Abbas added that if the tenders were to be carried out it would "endanger the whole peace process."

Abbas told Herzog that the Palestinian Authority was surprised to discover that despite assurances received two weeks ago that the tenders were frozen, they remained on the Housing Ministry's website until last weekend.

Ministry officials said that though the tenders still appeared on the site last week the links led nowhere. This morning, following U.S. requests, all mentions of the tenders were removed from the website.

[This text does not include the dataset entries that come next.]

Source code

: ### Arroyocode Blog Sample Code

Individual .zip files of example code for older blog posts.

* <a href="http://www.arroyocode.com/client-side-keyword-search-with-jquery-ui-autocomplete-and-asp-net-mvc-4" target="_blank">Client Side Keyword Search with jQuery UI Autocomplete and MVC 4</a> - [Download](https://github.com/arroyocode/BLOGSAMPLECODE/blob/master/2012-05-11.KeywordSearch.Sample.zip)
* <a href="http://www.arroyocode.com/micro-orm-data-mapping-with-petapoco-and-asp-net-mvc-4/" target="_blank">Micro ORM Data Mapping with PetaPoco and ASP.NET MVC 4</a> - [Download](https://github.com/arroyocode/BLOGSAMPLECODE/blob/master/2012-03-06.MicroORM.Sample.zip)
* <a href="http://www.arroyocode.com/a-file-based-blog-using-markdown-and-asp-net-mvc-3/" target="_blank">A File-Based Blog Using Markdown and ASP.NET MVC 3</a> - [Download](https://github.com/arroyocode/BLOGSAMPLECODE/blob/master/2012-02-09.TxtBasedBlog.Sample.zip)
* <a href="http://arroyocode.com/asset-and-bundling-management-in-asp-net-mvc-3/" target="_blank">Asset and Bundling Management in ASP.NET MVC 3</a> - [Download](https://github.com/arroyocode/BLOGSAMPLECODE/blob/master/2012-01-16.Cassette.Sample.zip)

Abbas told Herzog he was interested in reaching a peace treaty with Israel. "I don't know what will happen after my era," Abbas told Herzog. "Now is the time. The situation in the region offers a fitting atmosphere, now more than ever before."

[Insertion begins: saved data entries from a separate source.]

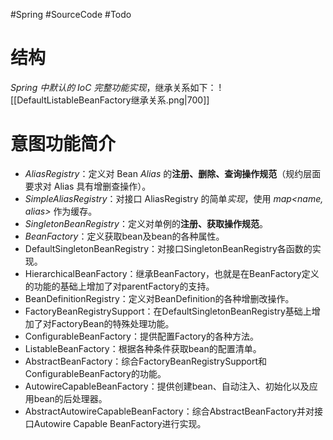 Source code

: #Spring #SourceCode #Todo 

# 结构
*Spring 中默认的 IoC 完整功能实现*，继承关系如下：
![[DefaultListableBeanFactory继承关系.png|700]]


# 意图功能简介
-   *AliasRegistry*：定义对 Bean *Alias* 的**注册、删除、查询操作规范**（规约层面要求对 Alias 具有增删查操作）。
-   *SimpleAliasRegistry*：对接口 AliasRegistry 的简单*实现*，使用 *map<name, alias>* 作为缓存。
-   *SingletonBeanRegistry*：定义对单例的**注册、获取操作规范**。
-   *BeanFactory*：定义获取bean及bean的各种属性。
-   DefaultSingletonBeanRegistry：对接口SingletonBeanRegistry各函数的实现。
-   HierarchicalBeanFactory：继承BeanFactory，也就是在BeanFactory定义的功能的基础上增加了对parentFactory的支持。
-   BeanDefinitionRegistry：定义对BeanDefinition的各种增删改操作。
-   FactoryBeanRegistrySupport：在DefaultSingletonBeanRegistry基础上增加了对FactoryBean的特殊处理功能。
-   ConfigurableBeanFactory：提供配置Factory的各种方法。
-   ListableBeanFactory：根据各种条件获取bean的配置清单。
-   AbstractBeanFactory：综合FactoryBeanRegistrySupport和ConfigurableBeanFactory的功能。
-   AutowireCapableBeanFactory：提供创建bean、自动注入、初始化以及应用bean的后处理器。
-   AbstractAutowireCapableBeanFactory：综合AbstractBeanFactory并对接口Autowire Capable BeanFactory进行实现。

Herzog met Abbas several days after being elected Labor Party chairman. On Thursday Herzog met with Prime Minister Benjamin Netanyahu, and he is slated to fly to the United States next week to attend the Saban Forum, a series of panels hosting Israeli and American leaders.

Herzog, who attended the meeting together with Labor MKs Erel Margalit and Omer Bar-Lev, stressed that the Israeli public attaches the utmost importance to security arrangements and therefore that issue should be resolved as soon as possible.

Herzog told Abbas of his meeting with Netanyahu, saying that he told the latter that Labor would support any historical step leading to peace. After the meeting with Abbas, Herzog released a statement saying that "I was impressed that we have a partner who is willing to go a long way for peace, and would accept brave and original solutions to the core issues."

On November 12, Haaretz reported that the Housing Ministry had issued a tender to plan the construction of some 24,000 housing units in the West Bank, including 1,200 housing units in the E1 area, which links Jerusalem and Ma’aleh Adumim, a stretch of land Israel promised the United States it would not develop.

When the news of the tenders broke, Abbas threatened to call off peace talks and demanded that Israel reverse its new settlement plans. The U.S. State Department said it was “deeply concerned” by the announcement of the tenders and demanded an explanation from Jerusalem.

Netanyahu reprimanded Housing Minister Uri Ariel, saying his ministry’s move to issue tenders for potential construction does not contribute to the settlement movement, but rather damages it. Netanyahu also told the housing minister that he expects him to coordinate with him on such moves before going ahead.

'Settlement project not shelved'

Senior Palestinian officials involved in the peace talks told Haaretz Sunday that Abbas will ask U.S. Secretary of State John Kerry to clarify the outlines of the negotiations in light of what the Palestinians call Israel's lack of willingness to make progress. According to the officials, he will make this request during their meeting this weekend.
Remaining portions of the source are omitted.